YOUR ASSIGNMENT: Reproduce the data below word for word, setting aside any picture it holds.

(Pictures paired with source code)
★ ★ ★ ★ ★

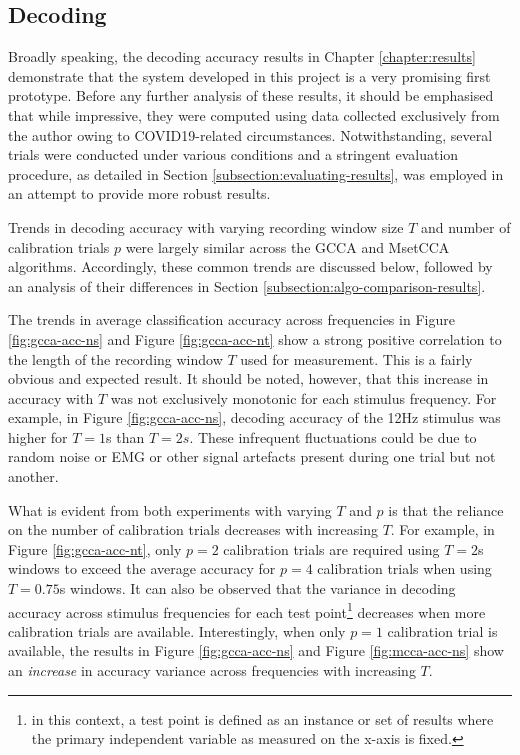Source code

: \subsection{Decoding}
Broadly speaking, the decoding accuracy results in Chapter \ref{chapter:results} demonstrate that the system developed in this project is a very promising first prototype. Before any further analysis of these results, it should be emphasised that while impressive, they were computed using data collected exclusively from the author owing to COVID19-related circumstances. Notwithstanding, several trials were conducted under various conditions and a stringent evaluation procedure, as detailed in Section \ref{subsection:evaluating-results}, was employed in an attempt to provide more robust results. 

Trends in decoding accuracy with varying recording window size $T$ and number of calibration trials $p$ were largely similar across the GCCA and MsetCCA algorithms. Accordingly, these common trends are discussed below, followed by an analysis of their differences in Section \ref{subsection:algo-comparison-results}.

The trends in average classification accuracy across frequencies in Figure \ref{fig:gcca-acc-ns} and Figure \ref{fig:gcca-acc-nt} show a strong positive correlation to the length of the recording window $T$ used for measurement. This is a fairly obvious and expected result. It should be noted, however, that this increase in accuracy with $T$ was not exclusively monotonic for each stimulus frequency. For example, in Figure \ref{fig:gcca-acc-ns}, decoding accuracy of the 12Hz stimulus was higher for $T=1$s than $T=2s$. These infrequent fluctuations could be due to random noise or EMG or other signal artefacts present during one trial but not another. 

What is evident from both experiments with varying $T$ and $p$ is that the reliance on the number of calibration trials decreases with increasing $T$. For example, in Figure \ref{fig:gcca-acc-nt}, only $p=2$ calibration trials are required using $T=2$s windows to exceed the average accuracy for $p=4$ calibration trials when using $T=0.75$s windows. It can also be observed that the variance in decoding accuracy across stimulus frequencies for each test point\footnote{in this context, a test point is defined as an instance or set of results where the primary independent variable as measured on the x-axis is fixed. } decreases when more calibration trials are available. Interestingly, when only $p=1$ calibration trial is available, the results in Figure \ref{fig:gcca-acc-ns} and Figure \ref{fig:mcca-acc-ns} show an \textit{increase} in accuracy variance across frequencies with increasing $T$.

★ ★ ★ ★ ★

TASK RESULT:
Source code

: \subsection{Decoding}
Broadly speaking, the decoding accuracy results in Chapter \ref{chapter:results} demonstrate that the system developed in this project is a very promising first prototype. Before any further analysis of these results, it should be emphasised that while impressive, they were computed using data collected exclusively from the author owing to COVID19-related circumstances. Notwithstanding, several trials were conducted under various conditions and a stringent evaluation procedure, as detailed in Section \ref{subsection:evaluating-results}, was employed in an attempt to provide more robust results. 

Trends in decoding accuracy with varying recording window size $T$ and number of calibration trials $p$ were largely similar across the GCCA and MsetCCA algorithms. Accordingly, these common trends are discussed below, followed by an analysis of their differences in Section \ref{subsection:algo-comparison-results}.

The trends in average classification accuracy across frequencies in Figure \ref{fig:gcca-acc-ns} and Figure \ref{fig:gcca-acc-nt} show a strong positive correlation to the length of the recording window $T$ used for measurement. This is a fairly obvious and expected result. It should be noted, however, that this increase in accuracy with $T$ was not exclusively monotonic for each stimulus frequency. For example, in Figure \ref{fig:gcca-acc-ns}, decoding accuracy of the 12Hz stimulus was higher for $T=1$s than $T=2s$. These infrequent fluctuations could be due to random noise or EMG or other signal artefacts present during one trial but not another. 

What is evident from both experiments with varying $T$ and $p$ is that the reliance on the number of calibration trials decreases with increasing $T$. For example, in Figure \ref{fig:gcca-acc-nt}, only $p=2$ calibration trials are required using $T=2$s windows to exceed the average accuracy for $p=4$ calibration trials when using $T=0.75$s windows. It can also be observed that the variance in decoding accuracy across stimulus frequencies for each test point\footnote{in this context, a test point is defined as an instance or set of results where the primary independent variable as measured on the x-axis is fixed. } decreases when more calibration trials are available. Interestingly, when only $p=1$ calibration trial is available, the results in Figure \ref{fig:gcca-acc-ns} and Figure \ref{fig:mcca-acc-ns} show an \textit{increase} in accuracy variance across frequencies with increasing $T$.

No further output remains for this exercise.